Analyzes cost drivers and the relationship between cost and schedule duration. Only useful when the simulation produced cost data (results.costs is not None).

Import:

from mcprojsim.analysis.cost import CostAnalyzer, CostAnalysis

Methods:

  • analyze(results: SimulationResults) -> CostAnalysis — Run cost sensitivity analysis and return a CostAnalysis data object. This is called automatically by the engine when cost data is present, and the result is stored in results.cost_analysis.

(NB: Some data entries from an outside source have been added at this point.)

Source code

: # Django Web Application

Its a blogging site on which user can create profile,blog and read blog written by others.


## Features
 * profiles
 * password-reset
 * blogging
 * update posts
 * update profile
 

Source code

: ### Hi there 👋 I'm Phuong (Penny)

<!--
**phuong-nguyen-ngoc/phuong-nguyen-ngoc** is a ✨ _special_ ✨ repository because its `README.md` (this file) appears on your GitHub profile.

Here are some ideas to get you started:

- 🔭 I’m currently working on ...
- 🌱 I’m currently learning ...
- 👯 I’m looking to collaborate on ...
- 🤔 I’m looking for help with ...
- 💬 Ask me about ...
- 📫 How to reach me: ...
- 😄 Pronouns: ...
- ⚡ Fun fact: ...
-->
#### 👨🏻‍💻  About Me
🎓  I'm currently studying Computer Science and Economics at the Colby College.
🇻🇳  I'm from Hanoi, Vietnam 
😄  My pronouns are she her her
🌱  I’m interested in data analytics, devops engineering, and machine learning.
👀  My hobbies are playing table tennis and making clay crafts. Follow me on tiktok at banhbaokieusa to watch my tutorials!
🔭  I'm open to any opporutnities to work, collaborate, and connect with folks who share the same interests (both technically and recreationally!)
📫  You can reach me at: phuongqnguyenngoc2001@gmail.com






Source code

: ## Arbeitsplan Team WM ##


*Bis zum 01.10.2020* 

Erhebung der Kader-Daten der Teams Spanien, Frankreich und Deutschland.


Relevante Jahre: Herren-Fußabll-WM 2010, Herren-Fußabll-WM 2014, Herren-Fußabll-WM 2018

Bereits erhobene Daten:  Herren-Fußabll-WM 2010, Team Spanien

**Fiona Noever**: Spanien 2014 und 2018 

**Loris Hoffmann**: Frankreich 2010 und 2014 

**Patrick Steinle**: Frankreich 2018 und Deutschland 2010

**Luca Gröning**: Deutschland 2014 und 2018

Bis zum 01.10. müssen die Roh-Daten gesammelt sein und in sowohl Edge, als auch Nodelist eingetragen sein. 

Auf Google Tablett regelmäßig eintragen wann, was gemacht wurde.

CostAnalysis fields (dataclass):

Field Type Description
sensitivity dict[str, float] Per-task Spearman rank correlation of that task's cost against total project cost. Higher absolute values indicate tasks whose cost variance most drives total cost variance.
duration_correlation float Pearson correlation between total project cost and total project duration. Values near 1.0 mean cost and schedule are tightly coupled; lower values suggest fixed costs or risks decouple them.

Example:

if results.cost_analysis:
    ca = results.cost_analysis
    print(f"Cost–duration correlation: {ca.duration_correlation:.3f}")

    # Top cost drivers
    top_drivers = sorted(ca.sensitivity.items(), key=lambda x: abs(x[1]), reverse=True)[:5]
    for task_id, corr in top_drivers:
        print(f"  {task_id}: cost sensitivity = {corr:.3f}")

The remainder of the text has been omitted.